09.02.2017 / Articles / Santé / in puncto, médecin de famille, Médecine, caisse maladie, primes, coûts de la santé, classe moyenne

in puncto… la santé, un luxe

Dans le « Migros Magazine » du 6 février dernier, un article soulignait la pénurie de médecins de famille en Suisse. Les médecins retraités continuent à travailler, car ils ne trouvent pas de successeurs prêts à endosser un travail exigeant et bien moins rémunéré que celui des spécialistes. Le profil de médecin de famille est apparemment peu attractif pour les étudiants en médecine. Malgré l’adoption par le peuple du contre-projet à l’initiative populaire « OUI à la médecine de famille » rien ne change. Et si changement il y a, il ne va pas dans le bon sens.

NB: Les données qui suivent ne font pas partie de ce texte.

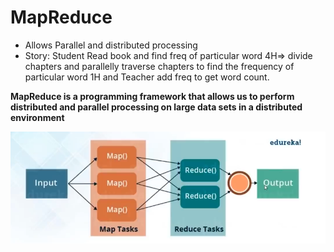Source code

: # MapReduce

- Allows Parallel and distributed processing
- Story: Student Read book and find freq of particular word 4H=> divide chapters and parallelly traverse chapters to find the frequency of particular word 1H and Teacher add freq to get word count.

**MapReduce is a programming framework that allows us to perform distributed and parallel processing on large data sets in a distributed environment**

<img src="./01.png">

Un médecin de famille se plaint des caisses maladies qui lui font de « moins en moins confiance » et des prestataires généralistes bon marché de la santé qui exigeraient toujours plus de bureaucratie. Force est de constater, que la paperasse mobilise 20 % des activités du médecin de famille. Au détriment de sa mission première.  

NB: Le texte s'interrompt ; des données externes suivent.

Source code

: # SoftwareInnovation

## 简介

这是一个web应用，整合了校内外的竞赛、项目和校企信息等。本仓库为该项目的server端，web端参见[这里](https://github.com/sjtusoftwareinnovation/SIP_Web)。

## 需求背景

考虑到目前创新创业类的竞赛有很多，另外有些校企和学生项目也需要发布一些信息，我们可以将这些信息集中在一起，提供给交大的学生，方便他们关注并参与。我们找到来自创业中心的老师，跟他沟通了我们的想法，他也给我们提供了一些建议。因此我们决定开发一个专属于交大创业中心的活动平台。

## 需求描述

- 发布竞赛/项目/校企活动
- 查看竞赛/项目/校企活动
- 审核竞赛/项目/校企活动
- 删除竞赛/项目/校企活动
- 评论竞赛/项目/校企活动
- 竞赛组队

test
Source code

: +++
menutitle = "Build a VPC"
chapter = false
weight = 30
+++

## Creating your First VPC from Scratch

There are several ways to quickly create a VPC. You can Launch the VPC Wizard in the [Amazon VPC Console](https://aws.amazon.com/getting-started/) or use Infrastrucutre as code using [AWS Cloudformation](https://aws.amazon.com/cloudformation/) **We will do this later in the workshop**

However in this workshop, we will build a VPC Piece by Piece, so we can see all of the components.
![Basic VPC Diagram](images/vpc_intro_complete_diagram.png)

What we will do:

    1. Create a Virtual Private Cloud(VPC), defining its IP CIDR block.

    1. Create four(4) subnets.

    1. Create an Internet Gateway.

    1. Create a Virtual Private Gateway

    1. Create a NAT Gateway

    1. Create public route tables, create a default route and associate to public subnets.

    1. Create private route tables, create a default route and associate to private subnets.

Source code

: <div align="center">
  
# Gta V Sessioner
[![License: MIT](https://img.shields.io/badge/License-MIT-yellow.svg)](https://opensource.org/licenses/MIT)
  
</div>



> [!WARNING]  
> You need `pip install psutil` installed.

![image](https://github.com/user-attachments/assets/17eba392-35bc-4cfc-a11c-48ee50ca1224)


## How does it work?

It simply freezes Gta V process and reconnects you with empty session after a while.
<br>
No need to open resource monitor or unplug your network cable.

Outre les médecins retraités, la parole est aussi donnée à un représentant d’un institut pour l’économie de la santé. Selon lui, nous faisons appel à plus de prestations que nécessaire. Il laisse ouverte la question de savoir si l’offre est trop importante. Les coûts découlent du prix et de la quantité. Soit nous baissons le prix, soit nous limitons le volume proposé. « La raison principale qui explique l’augmentation massive des coûts de la santé, ces dernières années, est l’augmentation du revenu. Nous pouvons dépenser beaucoup d’argent pour la santé et nous le faisons. La médecine est un produit de luxe. Tout ce qui est proposé est très demandé. Si les Suissesses et les Suisses n’étaient pas si aussi riches, nous dépenserions moins d’argent et l’utiliserions pour l’alimentation et les autres besoins de base ».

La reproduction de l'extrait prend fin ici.